Worse, failing a puzzle gives you a permanent, irrevocable penalty. Each puzzle is worth a certain number of "Picarats", which they say is currency but which you could easily describe as "points". Answering a puzzle wrong reduces its worth by a certain amount – usually by 1/10 of its base value, but for multiple-choice puzzles it's often up to 1/4. There's no way to get these points back, besides starting the game over or saving before every single puzzle. You can replay puzzles as many times as you wish, but since they contain literally no random component, repeatedly solving them gives no extra bonus. (I eagerly await the first Professor Layton speedrun, as it will be moderately hilarious due to how predictable each puzzle is.)

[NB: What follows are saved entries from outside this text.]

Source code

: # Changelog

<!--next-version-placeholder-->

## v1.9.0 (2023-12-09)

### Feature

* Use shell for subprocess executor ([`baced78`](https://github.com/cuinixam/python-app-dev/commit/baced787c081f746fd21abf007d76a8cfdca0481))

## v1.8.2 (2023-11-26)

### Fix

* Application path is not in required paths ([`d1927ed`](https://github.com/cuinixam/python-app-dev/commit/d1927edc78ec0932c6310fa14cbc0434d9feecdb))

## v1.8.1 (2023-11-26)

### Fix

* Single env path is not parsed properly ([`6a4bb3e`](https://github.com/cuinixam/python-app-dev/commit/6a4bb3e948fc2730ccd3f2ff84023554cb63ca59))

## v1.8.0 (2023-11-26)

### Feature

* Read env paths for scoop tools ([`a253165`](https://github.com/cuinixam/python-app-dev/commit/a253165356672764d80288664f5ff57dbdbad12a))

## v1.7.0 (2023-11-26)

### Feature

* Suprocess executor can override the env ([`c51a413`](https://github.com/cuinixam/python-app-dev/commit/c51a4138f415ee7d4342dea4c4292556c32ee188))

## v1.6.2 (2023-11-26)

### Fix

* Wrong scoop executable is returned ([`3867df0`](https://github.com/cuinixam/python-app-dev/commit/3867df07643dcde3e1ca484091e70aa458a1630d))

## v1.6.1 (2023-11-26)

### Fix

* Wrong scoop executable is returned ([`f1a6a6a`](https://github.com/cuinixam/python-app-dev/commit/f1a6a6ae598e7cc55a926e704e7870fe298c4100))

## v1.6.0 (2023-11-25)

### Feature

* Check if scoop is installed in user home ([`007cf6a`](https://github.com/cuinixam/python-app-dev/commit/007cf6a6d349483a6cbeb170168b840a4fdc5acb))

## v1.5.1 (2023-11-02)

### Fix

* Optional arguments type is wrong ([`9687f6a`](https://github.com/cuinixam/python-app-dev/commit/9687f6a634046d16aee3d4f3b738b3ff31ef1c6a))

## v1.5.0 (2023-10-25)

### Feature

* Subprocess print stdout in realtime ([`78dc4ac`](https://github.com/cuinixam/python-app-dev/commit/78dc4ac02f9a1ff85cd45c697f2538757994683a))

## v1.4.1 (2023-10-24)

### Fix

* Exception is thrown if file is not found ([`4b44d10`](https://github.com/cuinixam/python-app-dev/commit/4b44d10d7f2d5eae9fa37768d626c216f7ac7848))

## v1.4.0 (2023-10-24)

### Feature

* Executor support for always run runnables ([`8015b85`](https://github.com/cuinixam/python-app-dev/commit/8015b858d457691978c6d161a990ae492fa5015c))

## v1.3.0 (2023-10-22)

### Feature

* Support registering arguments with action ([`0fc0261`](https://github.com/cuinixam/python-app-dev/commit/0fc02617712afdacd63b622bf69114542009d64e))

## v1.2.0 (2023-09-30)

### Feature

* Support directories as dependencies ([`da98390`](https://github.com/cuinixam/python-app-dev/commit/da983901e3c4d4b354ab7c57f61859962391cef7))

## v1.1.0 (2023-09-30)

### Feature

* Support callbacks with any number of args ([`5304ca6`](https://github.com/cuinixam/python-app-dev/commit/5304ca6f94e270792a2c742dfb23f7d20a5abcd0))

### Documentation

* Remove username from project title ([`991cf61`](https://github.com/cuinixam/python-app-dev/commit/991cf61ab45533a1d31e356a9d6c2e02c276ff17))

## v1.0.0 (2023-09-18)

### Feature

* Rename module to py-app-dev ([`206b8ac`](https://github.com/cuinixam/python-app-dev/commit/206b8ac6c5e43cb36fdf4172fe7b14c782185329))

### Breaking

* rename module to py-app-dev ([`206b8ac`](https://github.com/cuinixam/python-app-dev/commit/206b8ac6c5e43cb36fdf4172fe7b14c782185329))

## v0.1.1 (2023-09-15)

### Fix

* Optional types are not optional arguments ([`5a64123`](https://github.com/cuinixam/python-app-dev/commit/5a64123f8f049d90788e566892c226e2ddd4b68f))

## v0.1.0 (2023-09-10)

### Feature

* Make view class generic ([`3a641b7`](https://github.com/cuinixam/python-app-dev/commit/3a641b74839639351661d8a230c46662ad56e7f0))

What this means is that each time you interpret a puzzle incorrectly, due to ambiguous phrasing, the game penalizes you quite harshly. And, as someone who likes being able to perfect games, this is frustrating. The game does provide a hint system that you can check to get suggestions for puzzles (each hint costs a hint coin, which are available in limited quantity throughout the game, though profusely enough that I never felt worried about running out) but the hints are frequently either unhelpful or too blatant, and there's no way to know what sort of a hint it will be before purchasing it. In either case, they rarely cleared up the ambiguity without practically solving the puzzle for me. I'm not sure if there's a solution to all of this, besides semi-randomized puzzles and some ability to retry puzzles and reclaim your points, but it's probably the most irritating thing I ran into in the game.

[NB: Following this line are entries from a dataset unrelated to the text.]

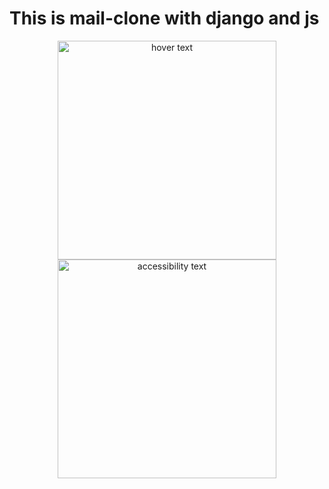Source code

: # This is mail-clone with django and js
<p align="center">
  <img src="https://cs50.harvard.edu/web/2020/projects/3/images/inbox.png" width="350" title="hover text">
  <img src="https://cs50.harvard.edu/web/2020/projects/3/images/email.png" width="350" alt="accessibility text">
</p>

There's little more to say about the puzzles – they're puzzles, they're (mostly) well-constructed and they seem to give the right number of points for their respective difficulties. Despite being the core of the game, it's oddly hard to talk about them, due to how diverse they are – any real in-depth discussion would be pages long, and I don't have that much to say. So I won't get into depth there – for the purposes of this dissection they're actually the least interesting part.

The Plotline

Back on a lighter note, though, the plot is almost perfectly suited for the game in more than one way. The plotline is, in many ways, a puzzle itself – you can go through the game without thinking about it if you wish, but I suspect most people who play the game treat the plotline itself as another optional puzzle, and it holds up quite well. Plot is delivered by people's discussions and by clues found in the village, and occasionally by Layton himself, who reveals villains in a manner Sherlock would indeed be proud of. (It's a little unclear where the player stands in all this, as the player is clearly not strictly either Layton or his protege Luke, but this never really gets in the way.) Most of the plot can be solved, by the player, before the denouement, and any fan of mystery novels knows that this is both crucial and surprisingly difficult.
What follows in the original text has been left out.